[[ Data shown open ]]

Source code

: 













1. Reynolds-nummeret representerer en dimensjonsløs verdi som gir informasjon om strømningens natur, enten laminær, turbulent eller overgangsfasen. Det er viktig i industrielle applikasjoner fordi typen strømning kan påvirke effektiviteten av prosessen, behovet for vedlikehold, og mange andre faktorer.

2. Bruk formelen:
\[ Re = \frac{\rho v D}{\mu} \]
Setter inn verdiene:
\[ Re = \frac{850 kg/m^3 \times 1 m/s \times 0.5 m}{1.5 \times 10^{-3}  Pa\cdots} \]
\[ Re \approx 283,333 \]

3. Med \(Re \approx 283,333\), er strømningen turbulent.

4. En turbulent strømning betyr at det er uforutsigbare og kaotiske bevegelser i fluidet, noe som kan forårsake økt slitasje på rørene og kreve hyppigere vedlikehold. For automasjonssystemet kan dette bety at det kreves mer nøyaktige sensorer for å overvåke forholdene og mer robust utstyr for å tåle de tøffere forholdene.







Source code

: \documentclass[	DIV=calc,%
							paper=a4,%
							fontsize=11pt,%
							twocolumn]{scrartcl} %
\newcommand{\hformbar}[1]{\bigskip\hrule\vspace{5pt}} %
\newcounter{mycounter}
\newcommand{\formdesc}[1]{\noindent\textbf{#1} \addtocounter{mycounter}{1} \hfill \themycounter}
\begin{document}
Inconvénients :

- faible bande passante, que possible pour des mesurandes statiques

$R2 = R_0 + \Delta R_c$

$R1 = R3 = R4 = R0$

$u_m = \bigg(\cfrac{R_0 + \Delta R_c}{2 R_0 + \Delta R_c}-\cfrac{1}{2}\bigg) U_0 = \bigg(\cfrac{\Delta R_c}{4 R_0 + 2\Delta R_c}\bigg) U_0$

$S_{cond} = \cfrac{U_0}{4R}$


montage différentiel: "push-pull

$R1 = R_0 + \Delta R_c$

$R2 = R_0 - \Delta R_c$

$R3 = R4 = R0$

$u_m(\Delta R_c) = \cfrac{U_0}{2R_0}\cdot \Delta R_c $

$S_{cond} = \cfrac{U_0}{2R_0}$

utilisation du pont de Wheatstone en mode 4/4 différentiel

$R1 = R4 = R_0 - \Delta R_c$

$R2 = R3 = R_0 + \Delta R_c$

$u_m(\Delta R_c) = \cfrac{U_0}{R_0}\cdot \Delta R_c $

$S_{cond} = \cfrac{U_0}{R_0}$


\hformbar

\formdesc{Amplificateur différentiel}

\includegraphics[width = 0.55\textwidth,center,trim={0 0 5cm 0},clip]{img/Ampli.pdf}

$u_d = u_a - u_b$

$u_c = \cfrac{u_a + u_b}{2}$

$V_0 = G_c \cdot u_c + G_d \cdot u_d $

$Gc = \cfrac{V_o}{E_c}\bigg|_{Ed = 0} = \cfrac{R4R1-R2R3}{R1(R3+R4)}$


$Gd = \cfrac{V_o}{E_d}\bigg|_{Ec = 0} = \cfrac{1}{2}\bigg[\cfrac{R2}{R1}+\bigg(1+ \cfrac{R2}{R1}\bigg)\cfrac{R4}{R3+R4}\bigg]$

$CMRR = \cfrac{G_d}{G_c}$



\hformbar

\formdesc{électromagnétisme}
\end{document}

[[ Data shown closed ]]

Your assignment: Pick from the records each line that contains the word "différentiel" and show it.

Result of this task:
montage différentiel: "push-pull
utilisation du pont de Wheatstone en mode 4/4 différentiel
\formdesc{Amplificateur différentiel}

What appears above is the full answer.